What are the causes and possible solutions to downtime?

The report says that the number one cause of downtime is human error. Over half of the respondents put it as often or very often to blame. It also seems that organisations struggle to identify and remediate human error. The average time to detect an incident caused by human error is 17 to 18 hours. Shockingly, it can take 67 to 76 hours to recover from such incidents.

The top reasons given for the causes of downtime were:

  1. Cybersecurity-related human error
  2. ITOps-related human error
  3. Software failure
  4. Malware attack
  5. Hardware failure
  6. Phishing attack
  7. Third-party software outage

Finding the root cause of an error is essential. Without that, the error will occur again with the same likely consequences. In some industries, such as the auto industry, replacing a part is more practical than finding out what caused the failure. In technology, that is not an option.

Surprisingly, just 63% of respondents claim to always fix the root cause of a downtime incident. However, finding it and then remediating it to prevent a reoccurrence is something that the report authors question. They believe that the complexity of modern hybrid environments makes this difficult.

Of concern to all boards is that 54% of respondents said they sometimes intentionally leave the root causes of downtime unfixed. It means that problems can and probably will reoccur.

How do we fix this?

The second half of the report addresses this. The key message is to invest in smart technology to become resilient.

The report says otherwise for those who think all they do is pour money into a cybersecurity black hole. 84% of CFOs say they get a solid ROI from security, ITOps and engineering investments. The report needs to clarify whether that ROI is directly related to reduced downtime and whether the level of investment can be shown to reduce downtime losses.

Unsurprisingly, generative AI is considered part of the solution, with 65% of respondents using gen AI tools to address downtime. 75% of those claim to see a considerable benefit. The report’s authors say that domain-specific chat experiences show the most benefit.

Become a resilience leader

Those individuals who make their organisations more resilient are called Resilience Leaders in the report. It says they can fix problems much faster than those who are not resilient. Ransomware attacks are fixed 84% faster, deployment issues 57% faster and cybersecurity-related human issues 44% faster.

All of that translates into money and reduced direct costs. Lost revenue is reduced by $17M, regulatory fines by $10M, SLA payment savings are $10M, and ransomware payments by $7M. It should be noted that these are savings per incident.

Indirect costs are also slashed significantly. There is less impact on innovation, shareholder value and customer churn. Most importantly for marketing and other teams, the reputational impact is, at worst, moderate. That means less time and money spent repairing the damage and more on bringing in new business.

The report finishes with some pro tips for strengthening resilience. They are all obvious steps that should already be in place, so the question is, why are they not?

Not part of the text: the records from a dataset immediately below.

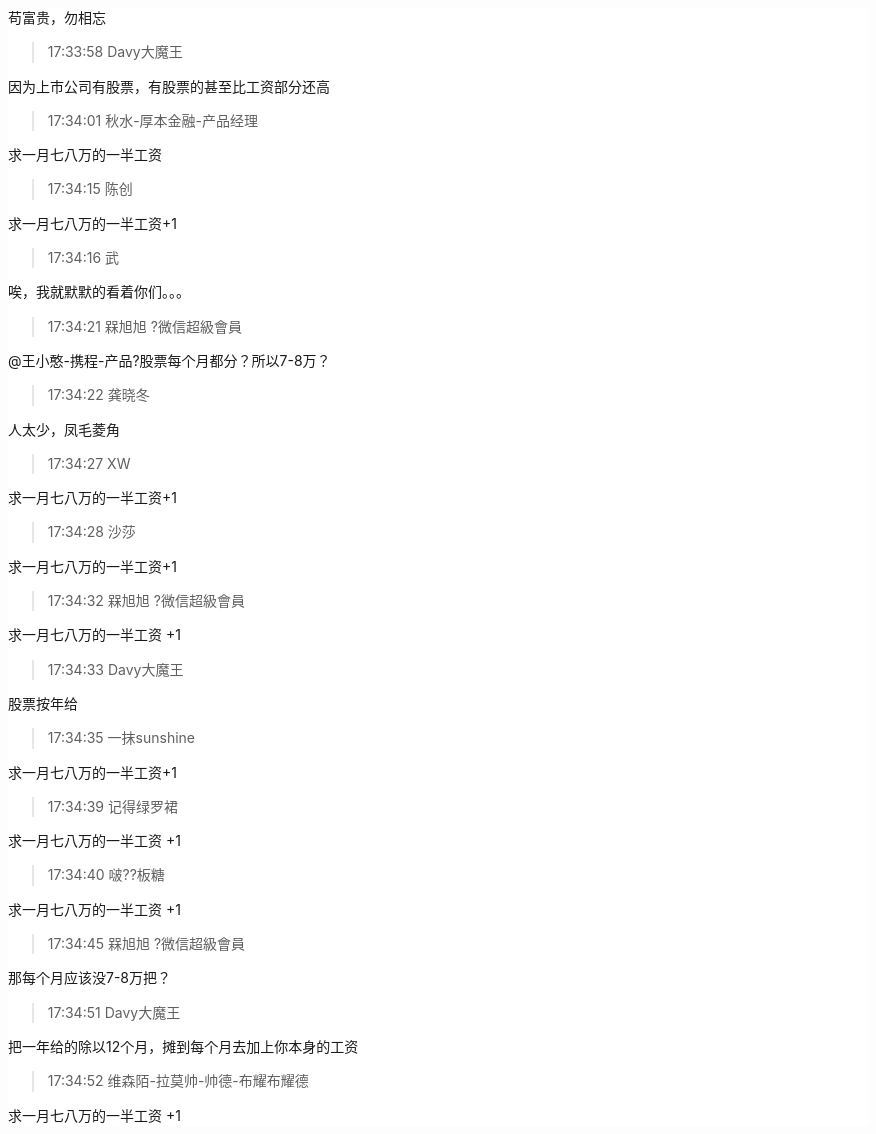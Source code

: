 苟富贵，勿相忘  
   
> 17:33:58  Davy大魔王  
   
因为上市公司有股票，有股票的甚至比工资部分还高  
   
> 17:34:01  秋水-厚本金融-产品经理  
   
求一月七八万的一半工资  
   
> 17:34:15  陈创  
   
求一月七八万的一半工资+1  
   
> 17:34:16  武  
   
唉，我就默默的看着你们。。。  
   
> 17:34:21  槑旭旭 ?微信超級會員  
   
@王小憨-携程-产品?股票每个月都分？所以7-8万？  
   
> 17:34:22  龚晓冬  
   
人太少，凤毛菱角  
   
> 17:34:27  XW  
   
求一月七八万的一半工资+1  
   
> 17:34:28  沙莎  
   
求一月七八万的一半工资+1  
   
> 17:34:32  槑旭旭 ?微信超級會員  
   
求一月七八万的一半工资 +1  
   
> 17:34:33  Davy大魔王  
   
股票按年给  
   
> 17:34:35  一抹sunshine  
   
求一月七八万的一半工资+1  
   
> 17:34:39  记得绿罗裙  
   
求一月七八万的一半工资 +1  
   
> 17:34:40  啵??板糖  
   
求一月七八万的一半工资 +1  
   
> 17:34:45  槑旭旭 ?微信超級會員  
   
那每个月应该没7-8万把？  
   
> 17:34:51  Davy大魔王  
   
把一年给的除以12个月，摊到每个月去加上你本身的工资  
   
> 17:34:52  维森陌-拉莫帅-帅德-布耀布耀德  
   
求一月七八万的一半工资 +1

Enterprise Times: What does this mean?

There is much to absorb from this report, on both the negative and the positive side. However, the biggest takeaway is to become a resilience leader rather than a follower. Be forward-looking, take advantage of new technologies, and don’t be afraid to invest in new technologies.

In many ways, there is nothing new here. All three are good strategies for any business of any size, and one would expect them to be standard approaches across the global 2,000. That they are being called out here suggests revisiting how we train those who lead our organisations.

If $400 billion is being lost by the Global 2,000, think of the money being lost across an even wider group of businesses. That money, of course, isn’t just lost. Much of it is absorbed by other businesses that help fix and remediate the impact of downtime.

However, the authors don’t define what percentage of that money still feeds into the global economy to support jobs. There could be a follow-up piece of research to see what is actually lost and what the impact would be on the wider ecosystem if there were no downtime.